Beside barriers to entry, a good reputation with regards to product quality allow a company to charge higher prices of between 10 percent to 20 percent more for standard products (Shapiro 1983; Bramley & Kirsten 2007). In addition to quality and pricing, there were indications that consumers are increasingly taking social and environmental performance into their purchasing decision process (Creyer & Ross 1997; Ellen, Mohr & Webb 2000; Sen & Bhattacharya 2001). According to Brown and Dacin (1997, p. 80), "negative CSR associations have a demonstrably detrimental effect on product evaluation, while positive CSR associations have a fairly positive influence on product evaluation. Good reputation will also attract talented employees when there is little differences in salary and benefit packages, potential employees will seek out other motivating features such as company's CSR policy (McAdam & Leonard 2003; Shelton 1999).
CSR and Branding
The relationship between CSR and branding has a intertwine relationship with firm's reputation. As mentioned earlier a positive reputation allows positive brand image associations.
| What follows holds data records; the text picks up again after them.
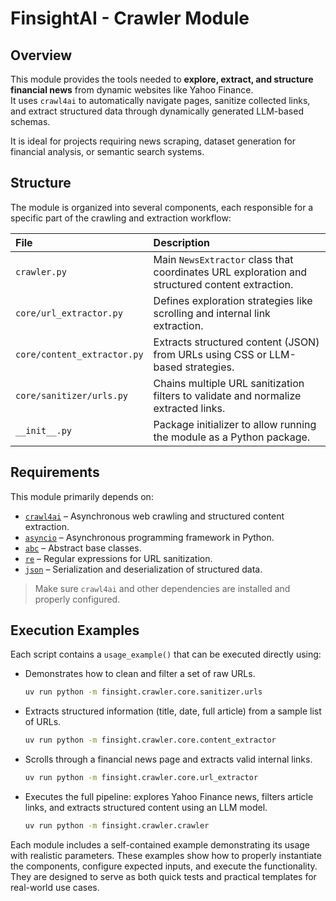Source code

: # **FinsightAI - Crawler Module**

## **Overview**

This module provides the tools needed to **explore, extract, and structure financial news** from dynamic websites like Yahoo Finance.  
It uses `crawl4ai` to automatically navigate pages, sanitize collected links, and extract structured data through dynamically generated LLM-based schemas.

It is ideal for projects requiring news scraping, dataset generation for financial analysis, or semantic search systems.

## **Structure**

The module is organized into several components, each responsible for a specific part of the crawling and extraction workflow:

| File                        | Description                                                                                    |
|:----------------------------|:-----------------------------------------------------------------------------------------------|
| `crawler.py`                | Main `NewsExtractor` class that coordinates URL exploration and structured content extraction. |
| `core/url_extractor.py`     | Defines exploration strategies like scrolling and internal link extraction.                    |
| `core/content_extractor.py` | Extracts structured content (JSON) from URLs using CSS or LLM-based strategies.                |
| `core/sanitizer/urls.py`    | Chains multiple URL sanitization filters to validate and normalize extracted links.            |
| `__init__.py`               | Package initializer to allow running the module as a Python package.                           |

## **Requirements**

This module primarily depends on:

- [`crawl4ai`](https://docs.crawl4ai.com/) – Asynchronous web crawling and structured content extraction.
- [`asyncio`](https://docs.python.org/3/library/asyncio.html) – Asynchronous programming framework in Python.
- [`abc`](https://docs.python.org/3/library/abc.html) – Abstract base classes.
- [`re`](https://docs.python.org/3/library/re.html) – Regular expressions for URL sanitization.
- [`json`](https://docs.python.org/3/library/json.html) – Serialization and deserialization of structured data.

> Make sure `crawl4ai` and other dependencies are installed and properly configured.

## **Execution Examples**

Each script contains a `usage_example()` that can be executed directly using:

- Demonstrates how to clean and filter a set of raw URLs.
    
    ```bash
    uv run python -m finsight.crawler.core.sanitizer.urls
    ```

- Extracts structured information (title, date, full article) from a sample list of URLs.
    
    ```bash
    uv run python -m finsight.crawler.core.content_extractor
    ```

- Scrolls through a financial news page and extracts valid internal links.
    
    ```bash
    uv run python -m finsight.crawler.core.url_extractor
    ```

- Executes the full pipeline: explores Yahoo Finance news, filters article links, and extracts structured content using an LLM model.

    ```bash
    uv run python -m finsight.crawler.crawler
    ```

Each module includes a self-contained example demonstrating its usage with realistic parameters.
These examples show how to properly instantiate the components, configure expected inputs, and execute the functionality.
They are designed to serve as both quick tests and practical templates for real-world use cases.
With increase financial affluence, customers have greater mobility to move on to a competitor if a brand image had been tarnished by poor social actions. According to a survey conducted by Corporate Edge in 1998, had indicated that 57 percent of the sample respondent would stop buying a brand that had association with child labour and 21% of the respondent will support action against unethical companies (Rogers 1998). However a study carried out by Carrigan and Attalla (2001, p. 560) had indicated that although "we are more sophisticated as consumers today, this does not necessarily translate into behaviour which favors ethical companies and punishes unethical firms". The study done by Carrigan and Attalla provided support to a earlier findings that indicated that only 20 percent of the consumer survey had actually purchased a product due to its association with good cause (Boulstridge & Carrigan 2000). Both studies had indicated that although consumers had expressed their willingness to make ethical purchases link to positive reputation and brand image but had also highlighted the fact that CSR is not a dominant decision influencer.